**Problem statement**.
Count, in the data that follows, every line with the string "oder", and give that count as the whole reply.

**Data**.
--- START ---
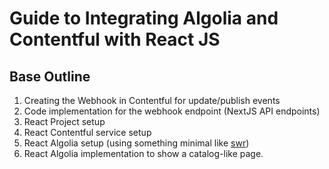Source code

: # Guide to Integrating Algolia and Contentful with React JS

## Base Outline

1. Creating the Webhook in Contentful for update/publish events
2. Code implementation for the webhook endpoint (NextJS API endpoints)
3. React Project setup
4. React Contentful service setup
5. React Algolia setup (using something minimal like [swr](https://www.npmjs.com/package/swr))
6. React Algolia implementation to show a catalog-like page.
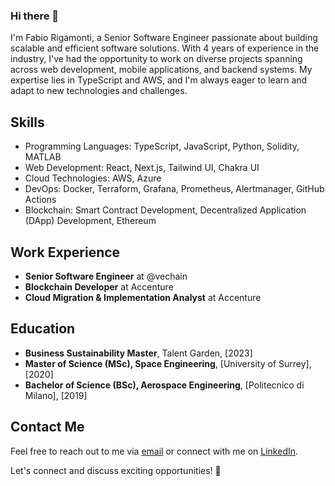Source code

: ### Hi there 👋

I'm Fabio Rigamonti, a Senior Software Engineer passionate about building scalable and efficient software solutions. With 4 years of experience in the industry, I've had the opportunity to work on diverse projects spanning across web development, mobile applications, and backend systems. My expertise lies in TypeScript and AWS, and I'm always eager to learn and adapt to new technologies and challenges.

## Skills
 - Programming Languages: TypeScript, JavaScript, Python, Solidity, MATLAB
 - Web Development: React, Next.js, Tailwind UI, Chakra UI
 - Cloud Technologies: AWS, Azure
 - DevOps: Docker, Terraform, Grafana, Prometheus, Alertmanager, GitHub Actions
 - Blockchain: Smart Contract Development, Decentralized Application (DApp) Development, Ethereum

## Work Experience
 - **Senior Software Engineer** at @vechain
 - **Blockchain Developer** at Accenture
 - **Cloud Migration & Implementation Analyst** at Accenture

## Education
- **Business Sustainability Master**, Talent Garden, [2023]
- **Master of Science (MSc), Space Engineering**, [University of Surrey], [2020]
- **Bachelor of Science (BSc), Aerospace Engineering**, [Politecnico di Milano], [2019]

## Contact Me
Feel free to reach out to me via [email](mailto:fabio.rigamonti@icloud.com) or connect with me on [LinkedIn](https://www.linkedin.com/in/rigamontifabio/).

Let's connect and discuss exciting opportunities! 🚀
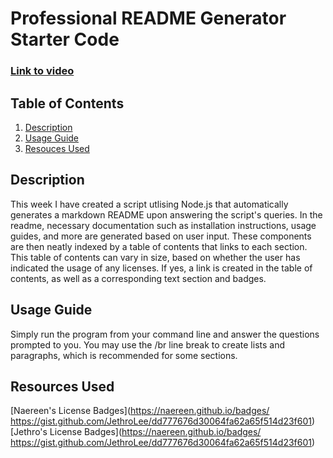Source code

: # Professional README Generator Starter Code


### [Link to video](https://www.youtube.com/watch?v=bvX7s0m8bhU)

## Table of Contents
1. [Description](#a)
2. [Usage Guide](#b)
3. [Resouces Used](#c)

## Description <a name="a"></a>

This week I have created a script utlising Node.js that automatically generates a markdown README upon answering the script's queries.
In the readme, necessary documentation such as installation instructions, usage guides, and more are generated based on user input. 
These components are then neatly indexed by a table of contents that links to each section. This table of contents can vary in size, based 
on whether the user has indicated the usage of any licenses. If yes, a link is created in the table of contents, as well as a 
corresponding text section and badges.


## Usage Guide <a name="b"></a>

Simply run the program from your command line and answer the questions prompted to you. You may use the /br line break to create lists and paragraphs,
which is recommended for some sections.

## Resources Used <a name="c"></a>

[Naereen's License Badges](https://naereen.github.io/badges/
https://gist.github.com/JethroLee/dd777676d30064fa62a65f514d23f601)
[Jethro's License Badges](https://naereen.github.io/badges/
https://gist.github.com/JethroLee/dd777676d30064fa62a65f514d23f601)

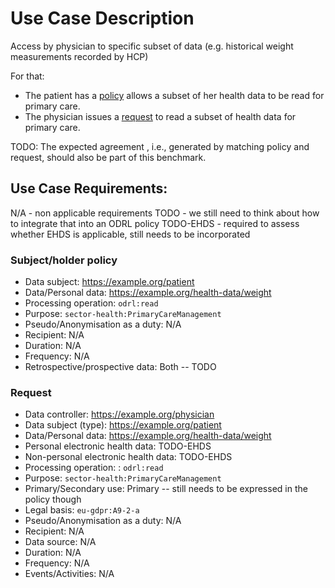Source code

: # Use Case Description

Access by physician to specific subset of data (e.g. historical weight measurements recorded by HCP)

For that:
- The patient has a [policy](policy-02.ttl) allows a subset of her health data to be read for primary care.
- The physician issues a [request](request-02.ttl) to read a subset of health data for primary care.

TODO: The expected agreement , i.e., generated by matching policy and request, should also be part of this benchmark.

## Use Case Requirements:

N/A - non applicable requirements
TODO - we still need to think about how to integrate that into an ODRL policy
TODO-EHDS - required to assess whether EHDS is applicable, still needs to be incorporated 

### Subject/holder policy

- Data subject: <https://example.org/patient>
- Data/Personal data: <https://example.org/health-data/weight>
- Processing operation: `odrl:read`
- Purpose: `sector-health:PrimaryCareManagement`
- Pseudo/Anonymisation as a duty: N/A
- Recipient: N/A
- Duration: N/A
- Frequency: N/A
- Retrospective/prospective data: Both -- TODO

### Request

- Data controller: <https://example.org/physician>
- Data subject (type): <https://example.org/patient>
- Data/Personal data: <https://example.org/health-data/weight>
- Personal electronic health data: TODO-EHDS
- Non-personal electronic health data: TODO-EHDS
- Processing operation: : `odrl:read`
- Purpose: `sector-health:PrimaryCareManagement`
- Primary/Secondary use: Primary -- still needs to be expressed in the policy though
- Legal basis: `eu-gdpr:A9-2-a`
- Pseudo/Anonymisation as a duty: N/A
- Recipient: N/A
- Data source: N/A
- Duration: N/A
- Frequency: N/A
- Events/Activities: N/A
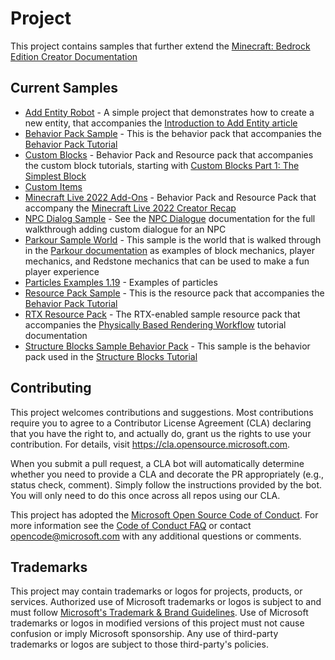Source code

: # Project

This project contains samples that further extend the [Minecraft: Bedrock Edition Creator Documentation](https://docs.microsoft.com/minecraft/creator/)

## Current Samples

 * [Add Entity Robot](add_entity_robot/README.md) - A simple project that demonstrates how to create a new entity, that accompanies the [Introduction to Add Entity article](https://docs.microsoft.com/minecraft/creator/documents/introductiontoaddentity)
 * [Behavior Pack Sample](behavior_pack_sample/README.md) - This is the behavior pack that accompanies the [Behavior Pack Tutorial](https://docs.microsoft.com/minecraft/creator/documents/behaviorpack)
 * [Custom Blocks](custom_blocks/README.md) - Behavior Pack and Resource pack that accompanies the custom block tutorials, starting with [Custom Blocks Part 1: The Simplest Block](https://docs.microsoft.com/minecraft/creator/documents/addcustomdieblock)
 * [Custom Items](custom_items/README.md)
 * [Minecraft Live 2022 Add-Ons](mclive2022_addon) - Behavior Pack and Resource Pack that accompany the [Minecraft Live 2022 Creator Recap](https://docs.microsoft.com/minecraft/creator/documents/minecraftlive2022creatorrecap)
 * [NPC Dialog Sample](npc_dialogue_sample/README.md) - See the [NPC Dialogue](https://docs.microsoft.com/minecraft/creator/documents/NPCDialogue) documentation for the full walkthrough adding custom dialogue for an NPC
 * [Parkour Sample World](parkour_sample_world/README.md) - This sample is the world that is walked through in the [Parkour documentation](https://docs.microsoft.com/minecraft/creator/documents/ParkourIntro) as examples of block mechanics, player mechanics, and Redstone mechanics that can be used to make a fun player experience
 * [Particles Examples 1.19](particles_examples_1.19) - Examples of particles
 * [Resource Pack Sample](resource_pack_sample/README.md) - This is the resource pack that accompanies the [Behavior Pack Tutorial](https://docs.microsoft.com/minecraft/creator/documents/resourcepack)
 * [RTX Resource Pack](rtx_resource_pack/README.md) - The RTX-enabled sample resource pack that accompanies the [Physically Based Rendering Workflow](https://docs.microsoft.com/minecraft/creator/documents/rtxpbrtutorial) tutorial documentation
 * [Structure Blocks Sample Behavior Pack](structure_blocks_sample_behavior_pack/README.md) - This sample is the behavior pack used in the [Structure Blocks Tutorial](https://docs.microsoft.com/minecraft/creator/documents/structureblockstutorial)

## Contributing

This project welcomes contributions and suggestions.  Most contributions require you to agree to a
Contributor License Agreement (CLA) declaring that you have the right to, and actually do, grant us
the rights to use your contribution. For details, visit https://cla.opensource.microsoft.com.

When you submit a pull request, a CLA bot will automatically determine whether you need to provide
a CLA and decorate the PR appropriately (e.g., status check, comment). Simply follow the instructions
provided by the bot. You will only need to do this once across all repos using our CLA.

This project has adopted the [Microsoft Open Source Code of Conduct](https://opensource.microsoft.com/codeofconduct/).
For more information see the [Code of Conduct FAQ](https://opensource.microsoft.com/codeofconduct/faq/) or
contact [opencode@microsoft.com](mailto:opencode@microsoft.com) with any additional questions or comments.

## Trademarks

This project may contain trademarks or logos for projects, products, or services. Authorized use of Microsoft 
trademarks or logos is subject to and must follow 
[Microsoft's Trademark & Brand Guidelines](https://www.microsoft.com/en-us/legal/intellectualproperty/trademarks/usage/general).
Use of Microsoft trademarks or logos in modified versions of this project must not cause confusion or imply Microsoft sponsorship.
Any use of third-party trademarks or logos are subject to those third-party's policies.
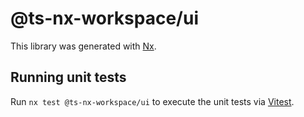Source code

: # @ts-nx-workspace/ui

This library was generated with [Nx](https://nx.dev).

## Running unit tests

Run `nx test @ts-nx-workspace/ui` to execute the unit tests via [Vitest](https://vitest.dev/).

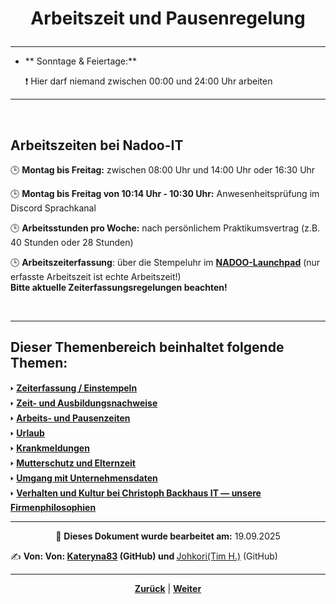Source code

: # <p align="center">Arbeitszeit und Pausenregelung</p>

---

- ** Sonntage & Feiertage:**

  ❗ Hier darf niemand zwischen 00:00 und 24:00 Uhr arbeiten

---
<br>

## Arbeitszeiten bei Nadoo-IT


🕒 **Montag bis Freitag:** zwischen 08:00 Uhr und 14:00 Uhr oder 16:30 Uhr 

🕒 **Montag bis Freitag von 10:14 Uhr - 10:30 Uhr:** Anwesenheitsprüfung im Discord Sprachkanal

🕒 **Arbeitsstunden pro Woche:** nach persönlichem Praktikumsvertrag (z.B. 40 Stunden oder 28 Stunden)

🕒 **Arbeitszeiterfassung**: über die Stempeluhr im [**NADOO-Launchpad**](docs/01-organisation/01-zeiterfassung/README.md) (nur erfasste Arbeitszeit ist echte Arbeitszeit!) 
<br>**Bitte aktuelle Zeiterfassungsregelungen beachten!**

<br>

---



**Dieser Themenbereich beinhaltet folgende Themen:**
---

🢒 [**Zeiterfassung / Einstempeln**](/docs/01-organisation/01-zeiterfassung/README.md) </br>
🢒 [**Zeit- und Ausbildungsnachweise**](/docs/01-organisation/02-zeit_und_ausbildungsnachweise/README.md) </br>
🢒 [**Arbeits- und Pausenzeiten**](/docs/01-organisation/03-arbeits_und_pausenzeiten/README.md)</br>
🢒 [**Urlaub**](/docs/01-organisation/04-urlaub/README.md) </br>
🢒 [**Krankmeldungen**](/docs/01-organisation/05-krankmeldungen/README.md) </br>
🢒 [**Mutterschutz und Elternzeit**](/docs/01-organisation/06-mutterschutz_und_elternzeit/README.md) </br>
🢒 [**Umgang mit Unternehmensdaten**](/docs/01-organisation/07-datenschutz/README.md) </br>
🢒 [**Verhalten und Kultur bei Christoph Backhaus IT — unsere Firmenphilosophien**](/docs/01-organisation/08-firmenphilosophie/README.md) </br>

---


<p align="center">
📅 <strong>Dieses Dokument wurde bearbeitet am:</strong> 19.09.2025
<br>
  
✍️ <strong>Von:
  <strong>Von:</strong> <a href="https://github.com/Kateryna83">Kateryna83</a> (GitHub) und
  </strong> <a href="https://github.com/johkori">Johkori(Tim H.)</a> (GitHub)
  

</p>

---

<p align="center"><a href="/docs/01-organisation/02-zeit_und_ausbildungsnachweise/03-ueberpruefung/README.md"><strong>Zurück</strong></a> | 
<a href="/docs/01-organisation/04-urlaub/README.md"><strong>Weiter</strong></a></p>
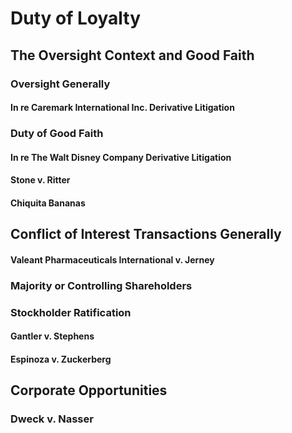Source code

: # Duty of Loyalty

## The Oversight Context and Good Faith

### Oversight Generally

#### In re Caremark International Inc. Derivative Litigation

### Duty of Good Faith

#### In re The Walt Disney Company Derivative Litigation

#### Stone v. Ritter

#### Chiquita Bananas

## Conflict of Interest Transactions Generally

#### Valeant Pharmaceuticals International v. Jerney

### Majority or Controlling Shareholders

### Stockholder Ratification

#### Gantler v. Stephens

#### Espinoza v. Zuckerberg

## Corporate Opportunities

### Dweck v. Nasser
--- END ---
**Completed task**.
2